Ci sono poi le ipotesi più infamanti, quelle legate al coinvolgimento della ’ndrangheta, del traffico di droga o del calcioscomesse. Per smontare la suggestione dei legami con la criminalità organizzata sono stati chiamati a testimoniare anche vari collaboratori di giustizia tra cui Franco Garofalo, ai tempi legato al clan Perna-Pranno. «Nessuno credette al suicidio», ha sostanzialmente detto Garofalo nell’udienza in cui ha raccontato anche alcune attività estorsive al Cosenza Calcio a cui però il clan garantiva la sicurezza per i tesserati, calciatori compresi. E proprio per quello la ’ndrangheta si interessò di capire qualcosa sulla morte di Bergamini sia a tutela della propria credibilità sia per indagare su un altro criminale, Antonio Paese, che aveva provveduto alla vendita della famosa Maserati. Gli accertamenti furono un vicolo cieco, nessun collegamento è mai emerso né tantomeno un omicidio sarebbe potuto essere eseguito senza il nullaosta delle famiglie ’ndranghetiste.

Del resto anche le altre ipotesi collegate alla morte non hanno portato ad alcun riscontro. La questione dello spaccio di droga viene considerata “una barzelletta” da parte di Garofalo alla pari di un presunto coinvolgimento nel calcioscommesse su indicazione della criminalità organizzata cosentina.
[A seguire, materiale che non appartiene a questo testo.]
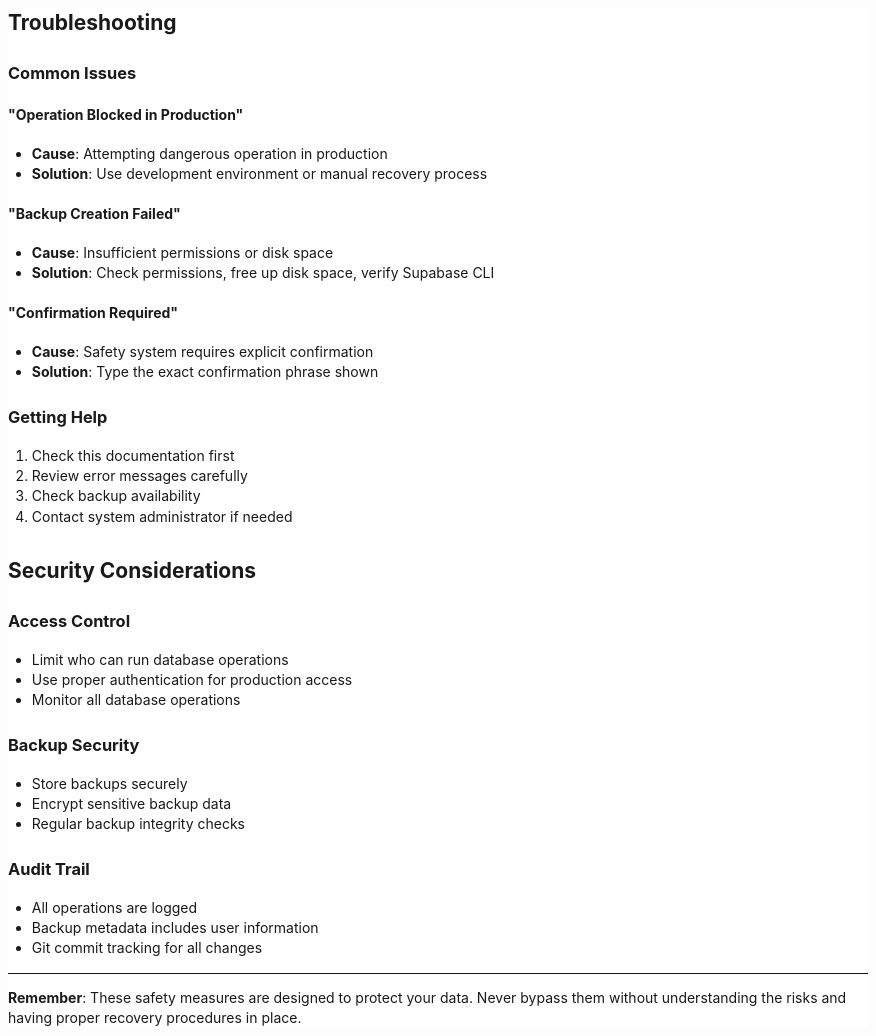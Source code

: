 ## Troubleshooting

### Common Issues

#### "Operation Blocked in Production"
- **Cause**: Attempting dangerous operation in production
- **Solution**: Use development environment or manual recovery process

#### "Backup Creation Failed"
- **Cause**: Insufficient permissions or disk space
- **Solution**: Check permissions, free up disk space, verify Supabase CLI

#### "Confirmation Required"
- **Cause**: Safety system requires explicit confirmation
- **Solution**: Type the exact confirmation phrase shown

### Getting Help
1. Check this documentation first
2. Review error messages carefully
3. Check backup availability
4. Contact system administrator if needed

## Security Considerations

### Access Control
- Limit who can run database operations
- Use proper authentication for production access
- Monitor all database operations

### Backup Security
- Store backups securely
- Encrypt sensitive backup data
- Regular backup integrity checks

### Audit Trail
- All operations are logged
- Backup metadata includes user information
- Git commit tracking for all changes

---

**Remember**: These safety measures are designed to protect your data. Never bypass them without understanding the risks and having proper recovery procedures in place.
Analoghe valutazioni sono state fatte anche da Francesco Pino, altro collaboratore di giustizia, ai tempi capo del gruppo Pino. Ha raccontato di essersi interessato a due partite del Cosenza per evitarne la retrocessione in C, senza però mai avere conferme che fosse una prassi quella di comprare o vendere gare. Se però si fosse scoperto quel modello operativo allora il Cosenza e i suoi giocatori avrebbero rischiato la squalifica ed ecco perché la strada del suicidio “soddisfaceva tutti”.
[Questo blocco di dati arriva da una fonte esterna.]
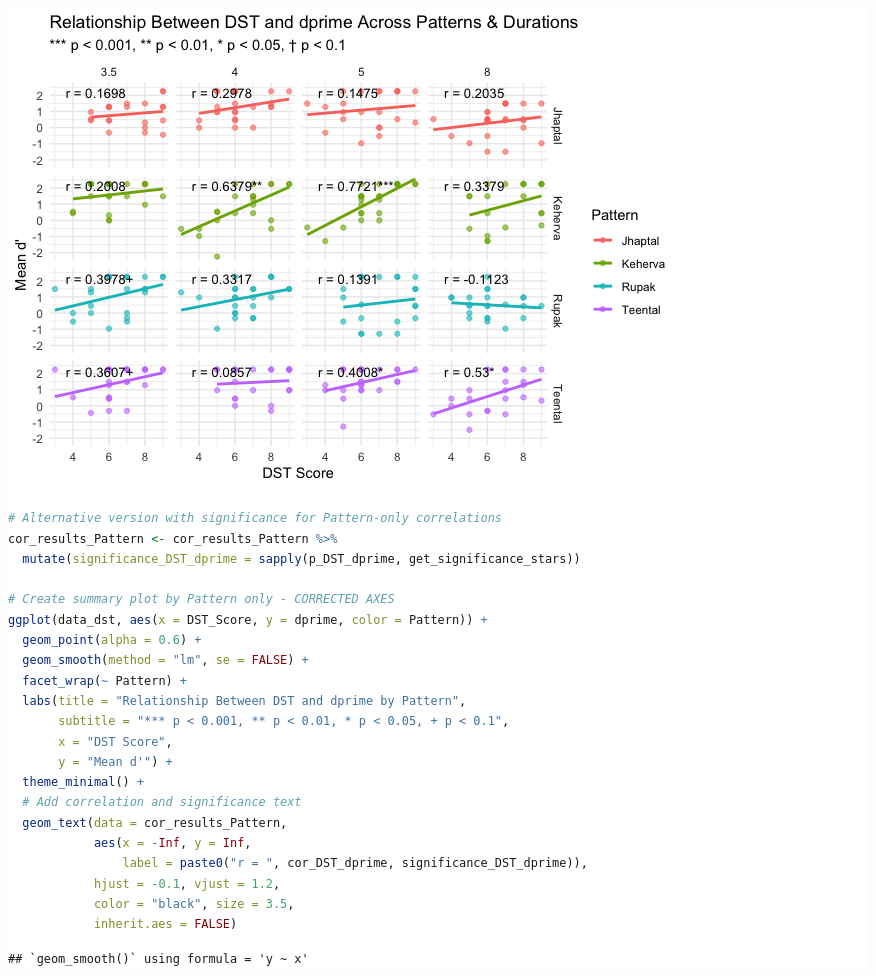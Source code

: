 ![](Analysis_Script_files/figure-gfm/correlation%20pattern%20and%20rhythm-3.png)

``` r
# Alternative version with significance for Pattern-only correlations
cor_results_Pattern <- cor_results_Pattern %>%
  mutate(significance_DST_dprime = sapply(p_DST_dprime, get_significance_stars))

# Create summary plot by Pattern only - CORRECTED AXES
ggplot(data_dst, aes(x = DST_Score, y = dprime, color = Pattern)) +
  geom_point(alpha = 0.6) + 
  geom_smooth(method = "lm", se = FALSE) +
  facet_wrap(~ Pattern) +
  labs(title = "Relationship Between DST and dprime by Pattern",
       subtitle = "*** p < 0.001, ** p < 0.01, * p < 0.05, + p < 0.1",
       x = "DST Score",
       y = "Mean d'") +
  theme_minimal() +
  # Add correlation and significance text
  geom_text(data = cor_results_Pattern,
            aes(x = -Inf, y = Inf, 
                label = paste0("r = ", cor_DST_dprime, significance_DST_dprime)),
            hjust = -0.1, vjust = 1.2,
            color = "black", size = 3.5,
            inherit.aes = FALSE)
```

    ## `geom_smooth()` using formula = 'y ~ x'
A completare il quadro dei testimoni di giustizia chiamati a parlare del caso Bergamini c’è la deposizione di Mario Pranno, accusato di essere colui che aveva insinuato il coinvolgimento di Antonio Paese nel piano criminale. Pranno ha escluso da subito il coinvolgimento della criminalità, confermando invece come la malavita ruotasse intorno al Cosenza per la compravendita di partite e che vi fossero giocatori esposti a usura. Ma non è mai andato oltre quelle generiche dichiarazioni. Ancora più incisivo è stato Giuseppe Vitelli, collaboratore di giustizia dal 1996, che escludendo un ruolo della criminalità cosentina ha però da subito parlato di una scomparsa dovuta a questioni di natura personale e che, per quanto a sua conoscenza, si trattava di omicidio. Neppure la strada di Bergamini trasportatore di droga ha mai trovato alcun riscontro. La Maserati, infatti, non aveva spazi adeguati per creare dei doppifondo come certificato anche dai Ris di Messina e i viaggi di Denis avvenivano sempre in pullman con la squadra e mai in auto in autonomia come del resto confermato anche dall’allora addetto stampa del Cosenza.